Make another data frame

count <- c(120, 31, 4)
taxon <- c("bacteria","fungi","animal")
haploid <- c(TRUE,FALSE,FALSE)

df <- data.frame(count,taxon)

# Can access a row like this
df[1,]
df[c(1,3),]

# Can access columns like this
df$count
df$taxon


nrow(df)
ncol(df)

# Can add another column using cbind

df <- cbind(df,haploid)
ncol(df)

# One of the columns is a logical vector
df$haploid

# We can use it to select rows

df[df$haploid,]

df[!df$haploid,]
dim(df)

Loops

Just like in BASH, R also has loops. It has both for and while loops

for (number in 1:4){
  print(number*number)
}

Vector operations

We just used a for loop to calculate the square of each number in the sequence 1:4

In R a for loop is often a last resort for doing this kind of thing. Many operations in R are vectorised.
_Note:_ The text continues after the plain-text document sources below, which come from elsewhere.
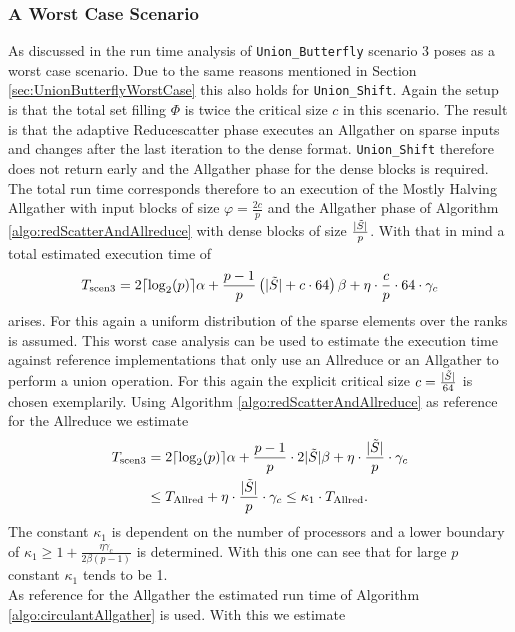 \subsubsection{A Worst Case Scenario}
As discussed in the run time analysis of \texttt{Union\_Butterfly} scenario 3 poses as a worst case scenario. Due to the same reasons mentioned in Section \ref{sec:UnionButterflyWorstCase} this also holds for \texttt{Union\_Shift}. Again the setup is that the total set filling $\Phi$ is twice the critical size $c$ in this scenario. The result is that the adaptive Reducescatter phase executes an Allgather on sparse inputs and changes after the last iteration to the dense format. \texttt{Union\_Shift} therefore does not return early and the Allgather phase for the dense blocks is required. The total run time corresponds therefore to an execution of the Mostly Halving Allgather with input blocks of size $\varphi=\frac{2c}{p}$ and the Allgather phase of Algorithm \ref{algo:redScatterAndAllreduce} with dense blocks of size $\frac{|\Tilde{S}|}{p}$. With that in mind a total estimated execution time of 
\begin{align*}
	T_\mathrm{scen3} = 2 \ceil{\log_2(p)}\alpha 
	+ \frac{p-1}{p}\left(|\tilde{S}| + c\cdot 64\right)\beta
	+ \eta \cdot \frac{c}{p} \cdot 64 \cdot \gamma_c
\end{align*}
arises. For this again a uniform distribution of the sparse elements over the ranks is assumed. This worst case analysis can be used to estimate the execution time against reference implementations that only use an Allreduce or an Allgather to perform a union operation. For this again the explicit critical size $c=\frac{|\Tilde{S}|}{64}$ is chosen exemplarily. Using Algorithm \ref{algo:redScatterAndAllreduce} as reference for the Allreduce we estimate 
\begin{align*}
	T_\mathrm{scen3} &= 2 \ceil{\log_2(p)}\alpha 
	+ \frac{p-1}{p}\cdot 2 |\tilde{S}| \beta
	+ \eta \cdot \frac{|\Tilde{S}|}{p} \cdot \gamma_c \\
	&\leq T_\mathrm{Allred} + \eta \cdot \frac{|\Tilde{S}|}{p} \cdot \gamma_c 
	\leq \kappa_1 \cdot T_\mathrm{Allred}.
\end{align*}
The constant $\kappa_1$ is dependent on the number of processors and a lower boundary of $\kappa_1 \geq 1 + \frac{\eta \gamma_c}{2\beta(p-1)}$ is determined. With this one can see that for large $p$ constant $\kappa_1$ tends to be 1.\\
As reference for the Allgather the estimated run time of Algorithm \ref{algo:circulantAllgather} is used. With this we estimate 

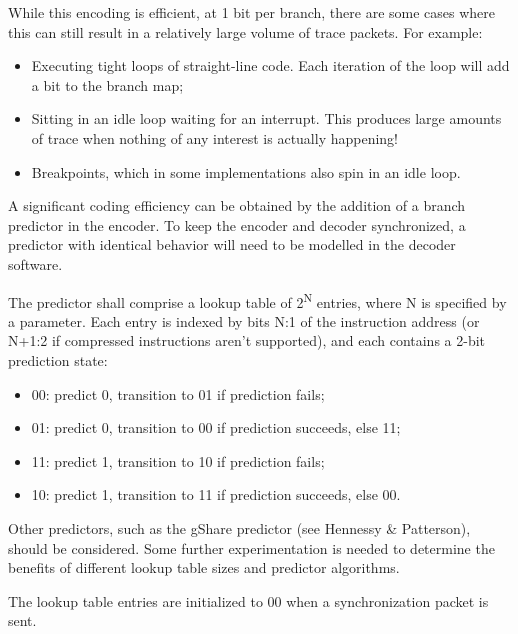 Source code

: While this encoding is efficient, at 1 bit per branch, there are some cases where this
can still result in a relatively large volume of trace packets.  For example:

\begin{itemize}
  \item Executing tight loops of straight-line code.  Each iteration of the loop will add a bit to the branch map;
  \item Sitting in an idle loop waiting for an interrupt.  This produces large amounts of trace when nothing of 
  any interest is actually happening!  
  \item Breakpoints, which in some implementations also spin in an idle loop.
\end{itemize}

A significant coding efficiency can be obtained by the addition of a branch predictor in the encoder. To keep
the encoder and decoder synchronized, a predictor with identical behavior will need to be modelled in the decoder
software.

The predictor shall comprise a lookup table of 2\textsuperscript{N} entries, where N is specified by a parameter.  
Each entry is indexed by bits N:1 of the instruction address (or N+1:2 if compressed instructions aren't supported), 
and each contains a 2-bit prediction state:
\begin{itemize}
  \item 00: predict 0, transition to 01 if prediction fails;
  \item 01: predict 0, transition to 00 if prediction succeeds, else 11;
  \item 11: predict 1, transition to 10 if prediction fails;
  \item 10: predict 1, transition to 11 if prediction succeeds, else 00.
\end{itemize}

Other predictors, such as the gShare predictor (see Hennessy \& Patterson), should be considered.  Some further
experimentation is needed to determine the benefits of different lookup table sizes and predictor algorithms.

The lookup table entries are initialized to 00 when a synchronization packet is sent.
This means they work for single values as well as for vectors.

In general if you can do something in a vectorised way you should because

1:4*1:4

1:4+1:4

Basic plotting

# Make some numbers to plot
x <- 1:100*0.1
y <- cos(x)

plot(x,y)

Another example

random_sample <- rnorm(1000, mean = 0, sd = 1)
hist(random_sample)

Tips on using R and RStudio

Know the keyboard shortcuts. Some of the most useful are;

  1. Run a line (I’m using) Command-Enter on my mac
  2. Type the assignment operator (<-) [Option-Minus]

Keep commands in a file

Use the environment variable display

Use projects to organise code and data into one folder.